# [ACTIVITY]
Repeat exactly, and only, the lines from the one containing "the monodromy group is" through the end of the records.

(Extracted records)
※ ※ ※

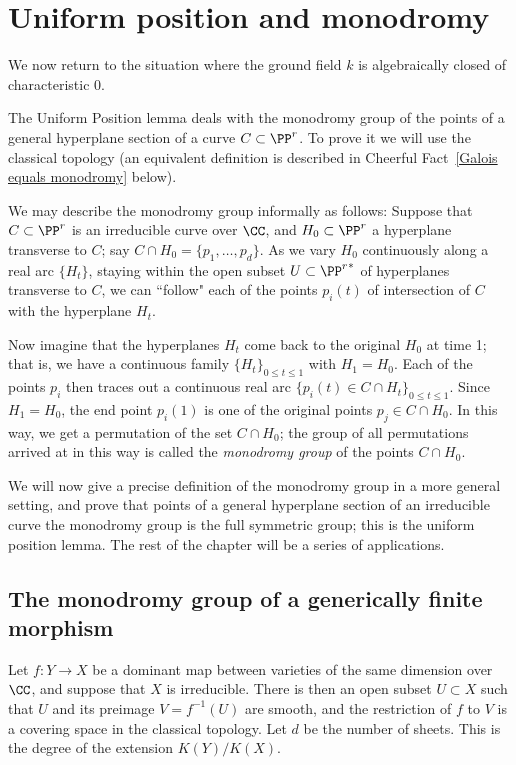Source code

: \section{Uniform position and monodromy} \label{uniformSection}
We now return to the situation where the ground field $k$ is algebraically closed of characteristic 0.

The Uniform Position lemma deals with the monodromy group of the points of a general hyperplane section of a curve $C \subset \PP^r$. To prove it we will use the classical topology (an equivalent definition is described in Cheerful Fact~\ref{Galois equals monodromy} below). 

We may describe the monodromy group informally as follows: Suppose that $C \subset \PP^r$ is an irreducible curve over $\CC$, and $H_0 \subset \PP^r$ a hyperplane transverse to $C$; say $C \cap H_0 = \{p_1,\dots,p_d\}$. As we vary $H_0$ continuously along a real arc $\{H_t\}$, staying within the open subset $U \subset {\PP^r}^*$ of hyperplanes transverse to $C$, we can ``follow" each of the points $p_i(t)$ of intersection of $C$ with the hyperplane $H_t$.

Now imagine that the hyperplanes $H_t$ come back to the original $H_0$ at time 1; that is, we have a continuous family $\{H_t\}_{0 \leq t \leq 1}$ with $H_1 = H_0$. Each of the points $p_i$ then traces out a continuous real arc 
$\{p_i(t) \in C \cap H_t\}_{0 \leq t \leq 1}$. Since $H_1 = H_0$, the end point $p_i(1)$ is one of the original points $p_j \in C \cap H_0$. In this way, we get a permutation of the set $C \cap H_0$; the group of all permutations arrived at in this way is called the \emph{monodromy group} of the points $C \cap H_0$. 

We will now give a precise definition of the monodromy group in a more general setting, and prove that points of a general hyperplane section of an irreducible curve
the monodromy group is the full symmetric group; this is the uniform position lemma. The rest of the chapter will be a series of applications.

\subsection{The monodromy group of a generically finite morphism}

Let $f : Y \to X$ be a dominant map between varieties of the same dimension over $\CC$, and suppose that $X$ is irreducible. There is then an open subset $U \subset X$ such that $U$ and 
its preimage $V = f^{-1}(U)$ are smooth, and the restriction of $f$ to $V$ is a covering space in the classical topology. Let $d$ be the number of sheets. This is the degree of the extension $K(Y)/K(X)$. %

※ ※ ※

# [SOLUTION FOR THIS PROBLEM]
the monodromy group is the full symmetric group; this is the uniform position lemma. The rest of the chapter will be a series of applications.

\subsection{The monodromy group of a generically finite morphism}

Let $f : Y \to X$ be a dominant map between varieties of the same dimension over $\CC$, and suppose that $X$ is irreducible. There is then an open subset $U \subset X$ such that $U$ and 
its preimage $V = f^{-1}(U)$ are smooth, and the restriction of $f$ to $V$ is a covering space in the classical topology. Let $d$ be the number of sheets. This is the degree of the extension $K(Y)/K(X)$. %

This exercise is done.